The full set of lines below has to be duplicated exactly, with no picture kept.

....

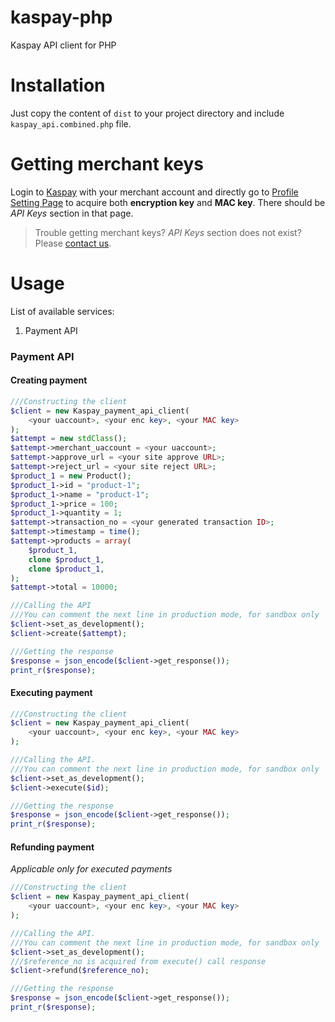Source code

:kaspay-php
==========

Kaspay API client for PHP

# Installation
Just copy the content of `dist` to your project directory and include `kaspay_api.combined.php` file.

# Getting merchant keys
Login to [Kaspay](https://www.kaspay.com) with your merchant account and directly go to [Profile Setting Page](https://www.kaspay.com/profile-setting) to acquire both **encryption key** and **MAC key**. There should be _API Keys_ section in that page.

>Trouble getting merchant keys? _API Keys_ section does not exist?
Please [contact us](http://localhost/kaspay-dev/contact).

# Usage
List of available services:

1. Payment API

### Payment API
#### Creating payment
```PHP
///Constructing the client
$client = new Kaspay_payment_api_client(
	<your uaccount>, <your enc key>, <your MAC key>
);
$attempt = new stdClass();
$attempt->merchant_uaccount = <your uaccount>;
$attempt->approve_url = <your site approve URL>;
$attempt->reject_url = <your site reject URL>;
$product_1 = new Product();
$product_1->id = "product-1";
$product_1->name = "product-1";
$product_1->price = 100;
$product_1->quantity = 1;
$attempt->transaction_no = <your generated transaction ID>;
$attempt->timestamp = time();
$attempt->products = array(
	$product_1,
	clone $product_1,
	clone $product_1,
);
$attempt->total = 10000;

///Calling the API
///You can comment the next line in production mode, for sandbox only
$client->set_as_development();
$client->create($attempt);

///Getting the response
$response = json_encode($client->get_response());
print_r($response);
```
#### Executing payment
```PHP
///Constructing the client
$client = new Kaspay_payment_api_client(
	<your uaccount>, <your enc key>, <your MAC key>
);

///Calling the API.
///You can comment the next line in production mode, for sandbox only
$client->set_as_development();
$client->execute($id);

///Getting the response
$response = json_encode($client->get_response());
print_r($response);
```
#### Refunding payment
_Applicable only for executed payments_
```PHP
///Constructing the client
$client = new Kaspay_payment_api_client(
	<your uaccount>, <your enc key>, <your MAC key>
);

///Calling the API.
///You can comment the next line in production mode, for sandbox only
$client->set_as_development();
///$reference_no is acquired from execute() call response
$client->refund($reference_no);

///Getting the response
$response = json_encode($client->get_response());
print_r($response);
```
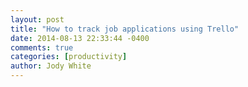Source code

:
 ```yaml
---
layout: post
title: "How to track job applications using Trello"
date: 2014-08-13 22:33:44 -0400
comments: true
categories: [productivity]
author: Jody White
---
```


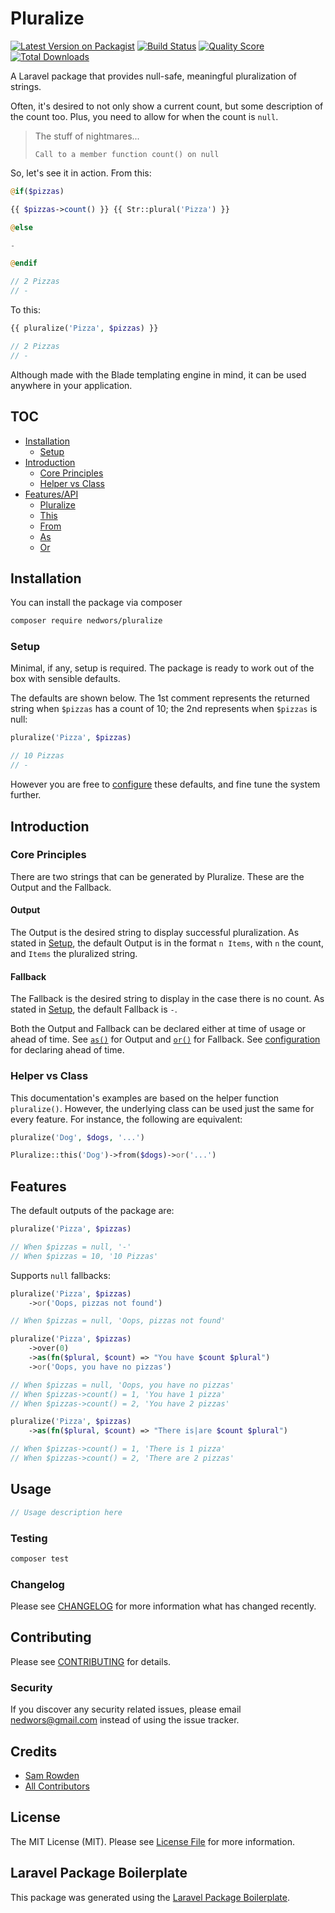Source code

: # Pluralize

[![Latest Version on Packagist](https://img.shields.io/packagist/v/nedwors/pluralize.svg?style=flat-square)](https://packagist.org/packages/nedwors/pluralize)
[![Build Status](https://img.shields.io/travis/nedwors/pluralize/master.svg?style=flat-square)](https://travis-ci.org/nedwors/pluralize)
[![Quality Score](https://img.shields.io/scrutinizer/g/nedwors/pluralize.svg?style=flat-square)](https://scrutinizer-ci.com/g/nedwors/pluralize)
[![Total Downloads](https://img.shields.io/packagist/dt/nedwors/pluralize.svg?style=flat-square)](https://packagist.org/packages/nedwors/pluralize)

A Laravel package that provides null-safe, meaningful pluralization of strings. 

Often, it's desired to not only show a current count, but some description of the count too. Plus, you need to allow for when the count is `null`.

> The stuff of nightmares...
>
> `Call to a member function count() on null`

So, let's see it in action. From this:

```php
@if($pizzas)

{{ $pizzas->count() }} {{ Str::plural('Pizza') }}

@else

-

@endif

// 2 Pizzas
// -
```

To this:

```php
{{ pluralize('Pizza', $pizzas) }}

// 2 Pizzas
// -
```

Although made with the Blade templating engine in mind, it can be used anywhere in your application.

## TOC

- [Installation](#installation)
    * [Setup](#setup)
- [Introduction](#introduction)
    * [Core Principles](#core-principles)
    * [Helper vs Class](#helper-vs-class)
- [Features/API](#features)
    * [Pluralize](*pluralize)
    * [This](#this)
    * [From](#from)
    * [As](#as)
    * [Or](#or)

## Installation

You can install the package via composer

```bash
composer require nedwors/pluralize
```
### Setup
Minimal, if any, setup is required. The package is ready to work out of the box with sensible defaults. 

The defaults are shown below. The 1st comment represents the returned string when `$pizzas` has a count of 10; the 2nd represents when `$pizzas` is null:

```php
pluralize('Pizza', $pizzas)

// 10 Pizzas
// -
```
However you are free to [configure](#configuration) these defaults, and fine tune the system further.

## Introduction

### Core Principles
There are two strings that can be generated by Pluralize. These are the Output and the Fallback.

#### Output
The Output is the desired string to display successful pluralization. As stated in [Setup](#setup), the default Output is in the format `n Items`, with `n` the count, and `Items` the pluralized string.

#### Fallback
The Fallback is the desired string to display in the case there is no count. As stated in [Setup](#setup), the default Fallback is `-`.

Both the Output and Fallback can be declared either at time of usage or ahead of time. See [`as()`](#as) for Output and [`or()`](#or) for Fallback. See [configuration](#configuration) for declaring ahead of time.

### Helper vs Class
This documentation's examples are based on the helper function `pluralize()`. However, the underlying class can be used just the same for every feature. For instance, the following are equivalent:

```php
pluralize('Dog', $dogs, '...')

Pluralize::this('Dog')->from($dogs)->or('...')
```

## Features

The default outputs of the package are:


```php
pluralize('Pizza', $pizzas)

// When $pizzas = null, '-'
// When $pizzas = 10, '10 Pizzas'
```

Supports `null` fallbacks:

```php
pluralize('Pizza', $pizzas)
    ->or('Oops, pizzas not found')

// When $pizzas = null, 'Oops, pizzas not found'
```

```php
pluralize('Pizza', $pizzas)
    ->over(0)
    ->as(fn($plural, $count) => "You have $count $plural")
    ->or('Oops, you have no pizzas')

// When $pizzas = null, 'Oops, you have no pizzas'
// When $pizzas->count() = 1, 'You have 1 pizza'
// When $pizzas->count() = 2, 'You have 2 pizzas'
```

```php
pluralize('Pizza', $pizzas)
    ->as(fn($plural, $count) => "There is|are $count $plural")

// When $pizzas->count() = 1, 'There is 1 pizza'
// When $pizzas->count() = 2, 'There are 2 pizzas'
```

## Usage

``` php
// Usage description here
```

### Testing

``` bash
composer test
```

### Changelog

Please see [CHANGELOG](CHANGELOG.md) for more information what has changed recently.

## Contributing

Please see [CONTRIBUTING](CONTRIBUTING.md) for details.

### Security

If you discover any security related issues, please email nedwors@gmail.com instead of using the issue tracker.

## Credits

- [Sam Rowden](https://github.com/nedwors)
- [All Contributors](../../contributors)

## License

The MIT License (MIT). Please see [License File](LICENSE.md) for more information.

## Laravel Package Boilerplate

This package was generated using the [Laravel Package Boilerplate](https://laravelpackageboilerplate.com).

....

The answer:
Source code

:kaspay-php
==========

Kaspay API client for PHP

# Installation
Just copy the content of `dist` to your project directory and include `kaspay_api.combined.php` file.

# Getting merchant keys
Login to [Kaspay](https://www.kaspay.com) with your merchant account and directly go to [Profile Setting Page](https://www.kaspay.com/profile-setting) to acquire both **encryption key** and **MAC key**. There should be _API Keys_ section in that page.

>Trouble getting merchant keys? _API Keys_ section does not exist?
Please [contact us](http://localhost/kaspay-dev/contact).

# Usage
List of available services:

1. Payment API

### Payment API
#### Creating payment
```PHP
///Constructing the client
$client = new Kaspay_payment_api_client(
	<your uaccount>, <your enc key>, <your MAC key>
);
$attempt = new stdClass();
$attempt->merchant_uaccount = <your uaccount>;
$attempt->approve_url = <your site approve URL>;
$attempt->reject_url = <your site reject URL>;
$product_1 = new Product();
$product_1->id = "product-1";
$product_1->name = "product-1";
$product_1->price = 100;
$product_1->quantity = 1;
$attempt->transaction_no = <your generated transaction ID>;
$attempt->timestamp = time();
$attempt->products = array(
	$product_1,
	clone $product_1,
	clone $product_1,
);
$attempt->total = 10000;

///Calling the API
///You can comment the next line in production mode, for sandbox only
$client->set_as_development();
$client->create($attempt);

///Getting the response
$response = json_encode($client->get_response());
print_r($response);
```
#### Executing payment
```PHP
///Constructing the client
$client = new Kaspay_payment_api_client(
	<your uaccount>, <your enc key>, <your MAC key>
);

///Calling the API.
///You can comment the next line in production mode, for sandbox only
$client->set_as_development();
$client->execute($id);

///Getting the response
$response = json_encode($client->get_response());
print_r($response);
```
#### Refunding payment
_Applicable only for executed payments_
```PHP
///Constructing the client
$client = new Kaspay_payment_api_client(
	<your uaccount>, <your enc key>, <your MAC key>
);

///Calling the API.
///You can comment the next line in production mode, for sandbox only
$client->set_as_development();
///$reference_no is acquired from execute() call response
$client->refund($reference_no);

///Getting the response
$response = json_encode($client->get_response());
print_r($response);
```
Source code

:
 ```yaml
---
layout: post
title: "How to track job applications using Trello"
date: 2014-08-13 22:33:44 -0400
comments: true
categories: [productivity]
author: Jody White
---
```


Source code

: # Pluralize

[![Latest Version on Packagist](https://img.shields.io/packagist/v/nedwors/pluralize.svg?style=flat-square)](https://packagist.org/packages/nedwors/pluralize)
[![Build Status](https://img.shields.io/travis/nedwors/pluralize/master.svg?style=flat-square)](https://travis-ci.org/nedwors/pluralize)
[![Quality Score](https://img.shields.io/scrutinizer/g/nedwors/pluralize.svg?style=flat-square)](https://scrutinizer-ci.com/g/nedwors/pluralize)
[![Total Downloads](https://img.shields.io/packagist/dt/nedwors/pluralize.svg?style=flat-square)](https://packagist.org/packages/nedwors/pluralize)

A Laravel package that provides null-safe, meaningful pluralization of strings. 

Often, it's desired to not only show a current count, but some description of the count too. Plus, you need to allow for when the count is `null`.

> The stuff of nightmares...
>
> `Call to a member function count() on null`

So, let's see it in action. From this:

```php
@if($pizzas)

{{ $pizzas->count() }} {{ Str::plural('Pizza') }}

@else

-

@endif

// 2 Pizzas
// -
```

To this:

```php
{{ pluralize('Pizza', $pizzas) }}

// 2 Pizzas
// -
```

Although made with the Blade templating engine in mind, it can be used anywhere in your application.

## TOC

- [Installation](#installation)
    * [Setup](#setup)
- [Introduction](#introduction)
    * [Core Principles](#core-principles)
    * [Helper vs Class](#helper-vs-class)
- [Features/API](#features)
    * [Pluralize](*pluralize)
    * [This](#this)
    * [From](#from)
    * [As](#as)
    * [Or](#or)

## Installation

You can install the package via composer

```bash
composer require nedwors/pluralize
```
### Setup
Minimal, if any, setup is required. The package is ready to work out of the box with sensible defaults. 

The defaults are shown below. The 1st comment represents the returned string when `$pizzas` has a count of 10; the 2nd represents when `$pizzas` is null:

```php
pluralize('Pizza', $pizzas)

// 10 Pizzas
// -
```
However you are free to [configure](#configuration) these defaults, and fine tune the system further.

## Introduction

### Core Principles
There are two strings that can be generated by Pluralize. These are the Output and the Fallback.

#### Output
The Output is the desired string to display successful pluralization. As stated in [Setup](#setup), the default Output is in the format `n Items`, with `n` the count, and `Items` the pluralized string.

#### Fallback
The Fallback is the desired string to display in the case there is no count. As stated in [Setup](#setup), the default Fallback is `-`.

Both the Output and Fallback can be declared either at time of usage or ahead of time. See [`as()`](#as) for Output and [`or()`](#or) for Fallback. See [configuration](#configuration) for declaring ahead of time.

### Helper vs Class
This documentation's examples are based on the helper function `pluralize()`. However, the underlying class can be used just the same for every feature. For instance, the following are equivalent:

```php
pluralize('Dog', $dogs, '...')

Pluralize::this('Dog')->from($dogs)->or('...')
```

## Features

The default outputs of the package are:


```php
pluralize('Pizza', $pizzas)

// When $pizzas = null, '-'
// When $pizzas = 10, '10 Pizzas'
```

Supports `null` fallbacks:

```php
pluralize('Pizza', $pizzas)
    ->or('Oops, pizzas not found')

// When $pizzas = null, 'Oops, pizzas not found'
```

```php
pluralize('Pizza', $pizzas)
    ->over(0)
    ->as(fn($plural, $count) => "You have $count $plural")
    ->or('Oops, you have no pizzas')

// When $pizzas = null, 'Oops, you have no pizzas'
// When $pizzas->count() = 1, 'You have 1 pizza'
// When $pizzas->count() = 2, 'You have 2 pizzas'
```

```php
pluralize('Pizza', $pizzas)
    ->as(fn($plural, $count) => "There is|are $count $plural")

// When $pizzas->count() = 1, 'There is 1 pizza'
// When $pizzas->count() = 2, 'There are 2 pizzas'
```

## Usage

``` php
// Usage description here
```

### Testing

``` bash
composer test
```

### Changelog

Please see [CHANGELOG](CHANGELOG.md) for more information what has changed recently.

## Contributing

Please see [CONTRIBUTING](CONTRIBUTING.md) for details.

### Security

If you discover any security related issues, please email nedwors@gmail.com instead of using the issue tracker.

## Credits

- [Sam Rowden](https://github.com/nedwors)
- [All Contributors](../../contributors)

## License

The MIT License (MIT). Please see [License File](LICENSE.md) for more information.

## Laravel Package Boilerplate

This package was generated using the [Laravel Package Boilerplate](https://laravelpackageboilerplate.com).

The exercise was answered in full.